Past recipients include the late Czechoslovak politician Alexander Dubček, whose liberalizing reforms introduced the ill-fated Prague Spring; Cuban democracy activist Oswaldo Payá, who died last year in a mysterious car accident; and the Russian human-rights group Memorial.
This year, however, the EU risks discrediting the prize if it is given to one of the three shortlisted finalists: former U.S. National Security Agency contractor Edward Snowden, who leaked details of classified American and British spying operations and has since gained asylum in Russia.
Nominations for the Sakharov Prize are made either by the European Parliament’s political groups or with the support of at least 40 members. In the spirit that human rights ought to be nonpartisan, the three largest parliamentary groups united this year to nominate Malala Yousafzai, the 16-year-old campaigner for Pakistani female education who survived a Taliban assassination attempt last year. Forty-two members nominated the equally worthy Ales Bialatski, Eduard Lobau and Mykola Statkevich, political prisoners in Belarus, Europe’s last dictatorship, whose names deserve to be better-known.
Mr. Snowden was nominated by a coalition of far-left European parties. “The European Parliament must protect all whistleblowers who stand up to states that violate human rights and fundamental freedoms in any way whatsoever,” declared Marie-Christine Vergiat, one of the French parliamentarians who nominated Mr. Snowden.

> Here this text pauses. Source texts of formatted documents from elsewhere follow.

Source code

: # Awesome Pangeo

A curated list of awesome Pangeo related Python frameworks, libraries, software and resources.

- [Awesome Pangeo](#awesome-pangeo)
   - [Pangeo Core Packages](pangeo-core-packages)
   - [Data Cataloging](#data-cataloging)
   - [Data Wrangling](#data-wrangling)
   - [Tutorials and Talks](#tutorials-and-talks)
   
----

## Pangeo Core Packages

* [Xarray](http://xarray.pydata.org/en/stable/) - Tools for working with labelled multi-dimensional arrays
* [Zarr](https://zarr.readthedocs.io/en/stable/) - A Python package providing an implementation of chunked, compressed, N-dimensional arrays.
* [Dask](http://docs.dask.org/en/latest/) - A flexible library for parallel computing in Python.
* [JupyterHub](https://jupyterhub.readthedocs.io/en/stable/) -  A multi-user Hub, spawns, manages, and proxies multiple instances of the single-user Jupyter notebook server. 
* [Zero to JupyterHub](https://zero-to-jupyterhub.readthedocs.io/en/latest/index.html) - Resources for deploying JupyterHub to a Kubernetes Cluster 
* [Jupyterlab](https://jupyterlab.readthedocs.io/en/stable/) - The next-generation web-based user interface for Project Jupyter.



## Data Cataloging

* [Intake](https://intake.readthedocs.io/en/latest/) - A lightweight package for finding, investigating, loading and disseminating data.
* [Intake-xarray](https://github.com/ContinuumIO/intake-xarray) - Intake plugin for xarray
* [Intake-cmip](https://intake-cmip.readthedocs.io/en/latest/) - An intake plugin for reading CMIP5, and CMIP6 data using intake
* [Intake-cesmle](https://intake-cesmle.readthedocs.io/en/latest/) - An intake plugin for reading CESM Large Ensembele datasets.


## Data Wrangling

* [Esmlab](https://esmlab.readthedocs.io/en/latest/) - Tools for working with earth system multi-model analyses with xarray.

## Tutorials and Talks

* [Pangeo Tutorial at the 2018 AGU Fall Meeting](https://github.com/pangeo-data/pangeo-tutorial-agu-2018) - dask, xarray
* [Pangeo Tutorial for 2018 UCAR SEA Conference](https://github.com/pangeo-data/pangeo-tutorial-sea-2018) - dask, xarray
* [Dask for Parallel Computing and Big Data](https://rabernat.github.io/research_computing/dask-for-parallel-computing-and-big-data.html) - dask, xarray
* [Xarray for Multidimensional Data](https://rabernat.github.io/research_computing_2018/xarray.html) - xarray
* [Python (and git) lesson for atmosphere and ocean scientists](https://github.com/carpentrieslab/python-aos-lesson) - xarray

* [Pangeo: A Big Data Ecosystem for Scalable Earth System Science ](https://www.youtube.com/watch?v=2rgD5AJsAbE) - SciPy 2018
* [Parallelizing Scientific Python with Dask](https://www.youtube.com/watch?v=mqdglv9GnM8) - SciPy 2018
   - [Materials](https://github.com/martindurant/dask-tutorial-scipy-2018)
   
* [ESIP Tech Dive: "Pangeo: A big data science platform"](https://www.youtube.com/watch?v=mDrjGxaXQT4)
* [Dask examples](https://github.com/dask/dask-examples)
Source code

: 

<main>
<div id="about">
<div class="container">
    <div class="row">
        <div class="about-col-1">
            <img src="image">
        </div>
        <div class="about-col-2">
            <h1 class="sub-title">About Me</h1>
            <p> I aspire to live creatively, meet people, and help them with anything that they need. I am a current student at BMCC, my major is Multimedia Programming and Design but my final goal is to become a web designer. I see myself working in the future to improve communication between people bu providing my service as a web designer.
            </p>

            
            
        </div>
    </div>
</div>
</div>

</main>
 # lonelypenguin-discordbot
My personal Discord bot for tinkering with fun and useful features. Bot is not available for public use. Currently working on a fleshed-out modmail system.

Missing in this statement is any consideration of democratic governments’ need to keep secrets. It is also worth stressing that the countless “revelations” Mr. Snowden leaked to the Guardian and other media outlets have shown no deliberate violations of the law on the part of American or British officials.

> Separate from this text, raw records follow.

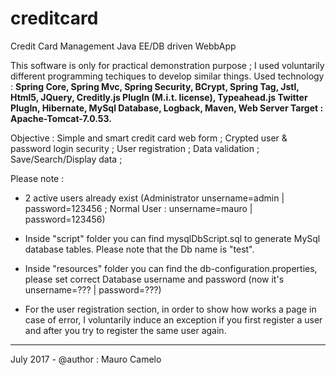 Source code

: # creditcard
Credit Card Management Java EE/DB driven WebbApp 

This software is only for practical demonstration purpose ; I used voluntarily different programming techiques to develop similar
things. Used technology  : <strong>Spring Core, Spring Mvc, Spring Security, BCrypt, Spring Tag, Jstl, Html5, JQuery, Creditly.js PlugIn (M.i.t. license), Typeahead.js Twitter PlugIn, Hibernate, MySql Database, Logback, Maven, Web Server Target : Apache-Tomcat-7.0.53.</strong>

Objective : Simple and smart credit card web form ; Crypted user & password login security ; User registration ; Data validation ; Save/Search/Display data ;

Please note :

- 2 active users already exist (Administrator unsername=admin | password=123456 ; Normal User : unsername=mauro | password=123456)

- Inside "script" folder you can find mysqlDbScript.sql to generate MySql database tables. Please note that the Db name is "test".

- Inside "resources" folder you can find the db-configuration.properties, please set correct Database username and password
(now it's unsername=??? | password=???)

- For the user registration section, in order to show how works a page in case of error, I voluntarily induce an exception
if you first register a user and after you try to register the same user again.
__________________________________
July 2017 - @author : Mauro Camelo
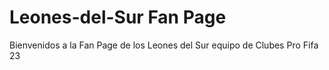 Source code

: # Leones-del-Sur Fan Page

Bienvenidos a la Fan Page de los Leones del Sur equipo de Clubes Pro Fifa 23
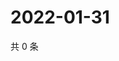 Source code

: # 2022-01-31

共 0 条

<!-- BEGIN WEIBO -->
<!-- 最后更新时间 Mon Jan 31 2022 13:10:29 GMT+0800 (China Standard Time) -->

<!-- END WEIBO -->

Instead, the lawbreaking was done by Mr. Snowden himself, who justified his actions by comparing his erstwhile colleagues in the American intelligence community to Nazis. “I believe,” he said at Moscow’s airport in July, “in the principle declared at Nuremberg, in 1945: ‘Individuals have international duties which transcend the national obligations of obedience.'” The cost of Mr. Snowden’s disclosures—in terms of manpower needed to rework intelligence operations and systems now that they have been revealed to enemies—is incalculable.
Far from being a whistleblower on par, for instance, with dissident Cuban journalist and 2010 Sakharov Prize winner Guillermo Fariñas, Mr. Snowden is a traitor, a defector to Russia akin to the members of the Cambridge spy ring. Vladimir Putin gets this. He has publicly delighted in his unexpected “Christmas present.”

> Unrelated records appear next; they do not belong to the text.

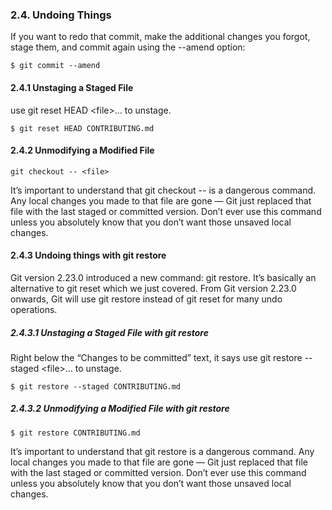 ### 2.4. Undoing Things

If you want to redo that commit, make the additional changes you forgot, stage them, and commit again using the --amend option:

    $ git commit --amend

#### 2.4.1 Unstaging a Staged File

use git reset HEAD \<file>… to unstage.

    $ git reset HEAD CONTRIBUTING.md

#### 2.4.2 Unmodifying a Modified File

    git checkout -- <file>

It’s important to understand that git checkout -- <file> is a dangerous command. Any local changes you made to that file are gone — Git just replaced that file with the last staged or committed version. Don’t ever use this command unless you absolutely know that you don’t want those unsaved local changes.

#### 2.4.3 Undoing things with git restore

Git version 2.23.0 introduced a new command: git restore. It’s basically an alternative to git reset which we just covered. From Git version 2.23.0 onwards, Git will use git restore instead of git reset for many undo operations.

##### 2.4.3.1 Unstaging a Staged File with git restore

Right below the “Changes to be committed” text, it says use git restore --staged \<file>… to unstage.

    $ git restore --staged CONTRIBUTING.md

##### 2.4.3.2 Unmodifying a Modified File with git restore

    $ git restore CONTRIBUTING.md

It’s important to understand that git restore <file> is a dangerous command. Any local changes you made to that file are gone — Git just replaced that file with the last staged or committed version. Don’t ever use this command unless you absolutely know that you don’t want those unsaved local changes. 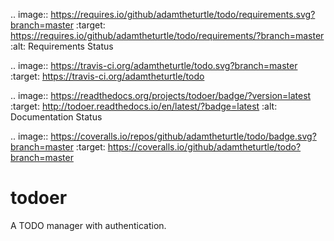 .. image:: https://requires.io/github/adamtheturtle/todo/requirements.svg?branch=master
   :target: https://requires.io/github/adamtheturtle/todo/requirements/?branch=master
   :alt: Requirements Status

.. image:: https://travis-ci.org/adamtheturtle/todo.svg?branch=master
   :target: https://travis-ci.org/adamtheturtle/todo

.. image:: https://readthedocs.org/projects/todoer/badge/?version=latest
   :target: http://todoer.readthedocs.io/en/latest/?badge=latest
   :alt: Documentation Status

.. image:: https://coveralls.io/repos/github/adamtheturtle/todo/badge.svg?branch=master
   :target: https://coveralls.io/github/adamtheturtle/todo?branch=master

# todoer

A TODO manager with authentication.
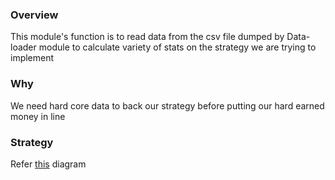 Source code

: ### Overview

This module's function is to read data from the csv file dumped by Data-loader module to calculate variety of stats on the strategy
we are trying to implement

### Why

We need hard core data to back our strategy before putting our hard earned money in line


### Strategy
Refer [this](../../images/back-test.svg) diagram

Rendering Mr. Snowden’s actions even more dubious is his collaboration with WikiLeaks, the anarchist Internet collective whose founder, Julian Assange, deliberately leaked the names of Afghan informants cooperating with coalition troops and hosted a show on Kremlin propaganda channel RT.
The fact that Mr. Snowden would even make the Sakharov shortlist alongside real human-rights luminaries is particularly grotesque in light of recent developments in Russia. Moscow has increased its bullying of Georgia, Moldova and Ukraine in the run-up to next month’s Vilnius summit, where these former Soviet republics may sign association agreements with the EU. Armenia, one of the six countries that participate in the EU’s Eastern Partnership initiative, has already declared that it will not move forward with an EU agreement.
Meanwhile, Moscow recently conducted a military war game simulating an invasion of several NATO states. Last month Russian troops began building barbed-wire fences in part of South Ossetia, the breakaway region of Georgia whose illegal occupation by Russia the EU has repeatedly condemned. If these moves don’t bother European Greens and leftists, what about Moscow’s virulent antigay campaign and increased oppression of dissidents?
The Sakharov Prize was named for a man who stood up to totalitarianism and paid a heavy personal price. Awarding the prize to Mr. Snowden, who has betrayed an open society and sought refuge in an increasingly closed one, would dishonor the legacy of its namesake.